Updated news on the Gambino, Genovese, Bonanno, Lucchese and Colombo Organized Crime Families of New York City.

Friday, October 26, 2012

Hot tempered mobster to plead guilty to drug and gun charges


Robert Gentile, the mobster locked in a standoff with federal authorities over hundreds of millions of dollars in artworks stolen from Boston's Isabella Stewart Gardner Museum, might plead guilty Monday to drug and gun charges.

The admission would put the hot-tempered Genovese crime family soldier in prison for about four years. But it was unclear late Friday whether Gentile, 75, whose relationship with authorities has been a stormy one, was prepared to concede guilt to all the charges in the deal proposed by the U.S. Attorney's office.
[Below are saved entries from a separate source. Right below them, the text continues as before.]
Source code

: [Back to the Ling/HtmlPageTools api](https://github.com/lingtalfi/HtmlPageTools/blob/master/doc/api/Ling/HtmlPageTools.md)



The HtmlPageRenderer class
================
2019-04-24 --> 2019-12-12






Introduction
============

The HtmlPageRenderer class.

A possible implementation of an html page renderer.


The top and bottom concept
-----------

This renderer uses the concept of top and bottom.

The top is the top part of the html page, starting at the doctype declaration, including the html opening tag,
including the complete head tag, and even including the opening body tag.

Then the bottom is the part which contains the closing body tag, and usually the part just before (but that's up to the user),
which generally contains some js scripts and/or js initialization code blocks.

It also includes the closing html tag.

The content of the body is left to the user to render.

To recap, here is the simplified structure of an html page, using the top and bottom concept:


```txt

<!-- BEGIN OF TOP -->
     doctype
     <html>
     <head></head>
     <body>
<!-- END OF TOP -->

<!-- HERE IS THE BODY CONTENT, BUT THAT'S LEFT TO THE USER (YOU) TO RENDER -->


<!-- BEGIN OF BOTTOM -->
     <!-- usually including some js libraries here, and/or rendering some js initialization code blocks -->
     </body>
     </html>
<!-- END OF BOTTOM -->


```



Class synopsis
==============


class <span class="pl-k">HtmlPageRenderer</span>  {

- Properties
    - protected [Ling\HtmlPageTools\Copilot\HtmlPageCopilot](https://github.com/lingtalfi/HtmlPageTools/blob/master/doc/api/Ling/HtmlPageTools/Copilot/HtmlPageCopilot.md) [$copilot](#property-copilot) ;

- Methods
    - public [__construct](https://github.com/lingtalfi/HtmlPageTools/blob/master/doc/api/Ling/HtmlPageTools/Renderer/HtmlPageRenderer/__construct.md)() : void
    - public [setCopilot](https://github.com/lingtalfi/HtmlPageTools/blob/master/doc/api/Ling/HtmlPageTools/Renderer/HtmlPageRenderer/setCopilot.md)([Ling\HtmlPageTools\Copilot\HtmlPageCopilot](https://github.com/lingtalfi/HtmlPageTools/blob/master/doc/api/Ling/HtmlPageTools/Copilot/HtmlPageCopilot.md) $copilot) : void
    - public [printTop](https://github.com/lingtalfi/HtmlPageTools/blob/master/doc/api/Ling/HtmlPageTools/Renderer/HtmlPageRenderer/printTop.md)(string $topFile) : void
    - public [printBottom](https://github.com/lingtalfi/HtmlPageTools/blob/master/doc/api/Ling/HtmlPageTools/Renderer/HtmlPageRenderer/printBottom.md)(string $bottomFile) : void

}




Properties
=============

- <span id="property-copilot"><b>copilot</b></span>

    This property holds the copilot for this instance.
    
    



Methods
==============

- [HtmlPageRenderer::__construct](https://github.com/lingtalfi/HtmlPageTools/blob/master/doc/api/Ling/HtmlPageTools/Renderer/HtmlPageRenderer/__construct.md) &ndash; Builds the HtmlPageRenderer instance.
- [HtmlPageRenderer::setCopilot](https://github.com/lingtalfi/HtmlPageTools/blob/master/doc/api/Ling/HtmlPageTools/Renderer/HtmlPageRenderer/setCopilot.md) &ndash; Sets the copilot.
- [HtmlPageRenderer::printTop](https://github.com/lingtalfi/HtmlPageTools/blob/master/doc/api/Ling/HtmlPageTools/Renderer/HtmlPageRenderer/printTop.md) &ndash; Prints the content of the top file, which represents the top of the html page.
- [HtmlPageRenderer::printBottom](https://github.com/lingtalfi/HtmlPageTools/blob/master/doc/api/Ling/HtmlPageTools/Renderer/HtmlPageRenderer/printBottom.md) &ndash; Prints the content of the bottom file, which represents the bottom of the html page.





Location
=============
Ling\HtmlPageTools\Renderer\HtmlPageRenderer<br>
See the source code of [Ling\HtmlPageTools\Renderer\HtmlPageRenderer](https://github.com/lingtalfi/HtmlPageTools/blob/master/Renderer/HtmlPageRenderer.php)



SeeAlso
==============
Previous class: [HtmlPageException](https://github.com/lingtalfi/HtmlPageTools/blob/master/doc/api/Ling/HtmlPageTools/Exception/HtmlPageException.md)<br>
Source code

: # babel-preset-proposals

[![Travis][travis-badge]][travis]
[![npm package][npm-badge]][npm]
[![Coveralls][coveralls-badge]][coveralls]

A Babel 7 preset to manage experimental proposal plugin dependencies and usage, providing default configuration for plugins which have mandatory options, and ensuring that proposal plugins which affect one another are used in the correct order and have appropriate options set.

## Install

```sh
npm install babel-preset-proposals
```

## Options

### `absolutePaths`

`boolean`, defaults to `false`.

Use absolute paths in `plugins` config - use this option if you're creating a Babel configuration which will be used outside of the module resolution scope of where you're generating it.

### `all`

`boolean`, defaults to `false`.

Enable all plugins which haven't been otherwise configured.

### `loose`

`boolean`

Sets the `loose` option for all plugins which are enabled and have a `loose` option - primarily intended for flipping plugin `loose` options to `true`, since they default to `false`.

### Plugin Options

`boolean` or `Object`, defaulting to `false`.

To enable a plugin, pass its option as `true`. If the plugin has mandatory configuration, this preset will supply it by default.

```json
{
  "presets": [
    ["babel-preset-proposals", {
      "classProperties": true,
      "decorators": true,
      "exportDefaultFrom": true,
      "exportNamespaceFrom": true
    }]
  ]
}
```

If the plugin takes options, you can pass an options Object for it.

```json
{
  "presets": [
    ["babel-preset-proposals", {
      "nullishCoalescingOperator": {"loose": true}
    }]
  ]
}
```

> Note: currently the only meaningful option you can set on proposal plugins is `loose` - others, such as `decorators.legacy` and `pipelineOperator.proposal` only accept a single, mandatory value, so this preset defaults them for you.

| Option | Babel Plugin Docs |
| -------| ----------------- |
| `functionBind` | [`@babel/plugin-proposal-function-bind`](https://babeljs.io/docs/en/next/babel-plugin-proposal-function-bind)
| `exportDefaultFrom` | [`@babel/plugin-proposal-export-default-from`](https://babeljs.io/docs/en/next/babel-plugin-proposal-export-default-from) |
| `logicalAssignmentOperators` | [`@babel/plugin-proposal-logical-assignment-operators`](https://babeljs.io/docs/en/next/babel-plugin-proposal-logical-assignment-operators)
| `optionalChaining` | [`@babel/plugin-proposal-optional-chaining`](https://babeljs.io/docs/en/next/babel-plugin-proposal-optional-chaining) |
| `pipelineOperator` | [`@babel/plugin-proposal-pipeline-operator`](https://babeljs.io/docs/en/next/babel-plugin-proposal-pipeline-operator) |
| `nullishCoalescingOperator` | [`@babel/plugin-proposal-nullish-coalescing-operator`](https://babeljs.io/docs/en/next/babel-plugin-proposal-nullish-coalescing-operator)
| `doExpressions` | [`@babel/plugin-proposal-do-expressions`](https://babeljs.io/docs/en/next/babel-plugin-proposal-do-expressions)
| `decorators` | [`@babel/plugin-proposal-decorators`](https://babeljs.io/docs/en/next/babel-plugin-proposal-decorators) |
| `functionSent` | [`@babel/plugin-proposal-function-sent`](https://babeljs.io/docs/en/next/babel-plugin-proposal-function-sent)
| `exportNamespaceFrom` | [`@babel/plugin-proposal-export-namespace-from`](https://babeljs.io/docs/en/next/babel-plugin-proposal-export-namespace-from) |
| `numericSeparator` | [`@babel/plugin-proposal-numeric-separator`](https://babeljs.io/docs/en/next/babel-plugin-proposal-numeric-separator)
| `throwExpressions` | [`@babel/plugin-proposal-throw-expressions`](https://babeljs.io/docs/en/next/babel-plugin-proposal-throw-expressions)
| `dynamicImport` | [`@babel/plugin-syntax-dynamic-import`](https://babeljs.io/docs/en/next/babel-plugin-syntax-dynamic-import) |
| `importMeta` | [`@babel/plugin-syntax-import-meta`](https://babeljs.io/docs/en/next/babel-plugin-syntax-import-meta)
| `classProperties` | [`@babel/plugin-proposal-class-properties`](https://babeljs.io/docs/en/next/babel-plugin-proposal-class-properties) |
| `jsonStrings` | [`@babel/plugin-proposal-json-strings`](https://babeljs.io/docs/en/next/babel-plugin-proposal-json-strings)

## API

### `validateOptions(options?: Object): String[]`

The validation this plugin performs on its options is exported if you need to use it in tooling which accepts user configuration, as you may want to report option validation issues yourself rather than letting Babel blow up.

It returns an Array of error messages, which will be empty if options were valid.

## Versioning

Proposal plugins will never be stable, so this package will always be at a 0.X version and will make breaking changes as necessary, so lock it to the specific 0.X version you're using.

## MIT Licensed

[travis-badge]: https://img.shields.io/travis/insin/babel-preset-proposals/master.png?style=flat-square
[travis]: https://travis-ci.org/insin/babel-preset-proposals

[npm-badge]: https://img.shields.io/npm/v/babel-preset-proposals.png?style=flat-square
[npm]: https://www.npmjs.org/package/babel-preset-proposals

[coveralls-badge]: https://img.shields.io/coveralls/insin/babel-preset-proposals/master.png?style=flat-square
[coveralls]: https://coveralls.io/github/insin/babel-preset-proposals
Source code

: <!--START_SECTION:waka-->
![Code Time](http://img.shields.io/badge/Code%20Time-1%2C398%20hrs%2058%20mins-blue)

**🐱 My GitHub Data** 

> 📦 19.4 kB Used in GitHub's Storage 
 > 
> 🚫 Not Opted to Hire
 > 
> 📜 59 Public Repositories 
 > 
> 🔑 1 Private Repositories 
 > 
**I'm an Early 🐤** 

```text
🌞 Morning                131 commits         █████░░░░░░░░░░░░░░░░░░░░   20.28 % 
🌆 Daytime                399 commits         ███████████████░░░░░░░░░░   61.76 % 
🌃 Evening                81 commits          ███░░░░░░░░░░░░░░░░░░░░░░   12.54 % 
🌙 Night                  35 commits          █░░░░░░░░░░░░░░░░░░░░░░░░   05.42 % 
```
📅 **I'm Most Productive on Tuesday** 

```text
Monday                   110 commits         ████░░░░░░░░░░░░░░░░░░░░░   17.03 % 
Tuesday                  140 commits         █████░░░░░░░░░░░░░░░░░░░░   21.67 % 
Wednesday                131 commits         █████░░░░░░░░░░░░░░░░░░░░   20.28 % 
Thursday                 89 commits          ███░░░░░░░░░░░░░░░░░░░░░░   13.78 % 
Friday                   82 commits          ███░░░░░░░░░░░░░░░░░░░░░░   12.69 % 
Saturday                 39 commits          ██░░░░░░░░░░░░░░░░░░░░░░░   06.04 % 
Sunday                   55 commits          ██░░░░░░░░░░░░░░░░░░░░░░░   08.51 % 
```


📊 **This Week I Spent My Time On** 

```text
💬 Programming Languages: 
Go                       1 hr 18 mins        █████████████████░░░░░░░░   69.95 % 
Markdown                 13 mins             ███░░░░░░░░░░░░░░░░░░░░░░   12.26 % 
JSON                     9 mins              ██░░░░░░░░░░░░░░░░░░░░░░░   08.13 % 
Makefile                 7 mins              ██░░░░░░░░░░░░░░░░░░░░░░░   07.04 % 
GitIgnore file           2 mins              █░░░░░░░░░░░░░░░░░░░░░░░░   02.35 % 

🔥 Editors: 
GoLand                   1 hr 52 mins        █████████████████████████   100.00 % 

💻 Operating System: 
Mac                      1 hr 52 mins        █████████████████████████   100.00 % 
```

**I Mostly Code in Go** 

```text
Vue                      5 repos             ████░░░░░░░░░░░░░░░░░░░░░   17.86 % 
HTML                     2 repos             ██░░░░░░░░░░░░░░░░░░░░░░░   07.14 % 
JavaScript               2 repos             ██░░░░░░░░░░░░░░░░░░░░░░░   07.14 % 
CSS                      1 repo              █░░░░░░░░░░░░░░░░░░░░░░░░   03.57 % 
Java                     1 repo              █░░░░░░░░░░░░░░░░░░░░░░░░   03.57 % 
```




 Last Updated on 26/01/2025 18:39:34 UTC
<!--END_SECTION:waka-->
He was scheduled for an appearance Monday morning at U.S. District Court in Hartford. Even if Gentile decides to admit guilt to everything, the admissions aren't likely to resolve the government's interest in him.

Authorities suspect that Gentile, of Manchester, has information that could crack the $500 million Gardner case, the world's richest and most notorious art heist.

Two men disguised as police officers talked their way into the museum about 1:30 a.m. on March 18, 2000, and shocked the art world. They bound the museum's two security guards, battered priceless paintings from their wall mounts and frames, stuffed the canvases into a little red car and disappeared.

Among the stolen masterpieces are three Rembrandts — including his only known seascape, "Storm on the Sea of Galilee" — a Vermeer, a Manet and five drawings by Degas.

Gentile — white-haired, overweight and unable to walk without a cane — claims to know nothing about the Gardner heist or the missing masterpieces. He accuses the FBI of exaggerating his reputation as a criminal and building minor drug and gun cases to leverage him into producing information he doesn't have.

"Lies, lies," Gentile hissed during an earlier appearance in court. "It's all lies."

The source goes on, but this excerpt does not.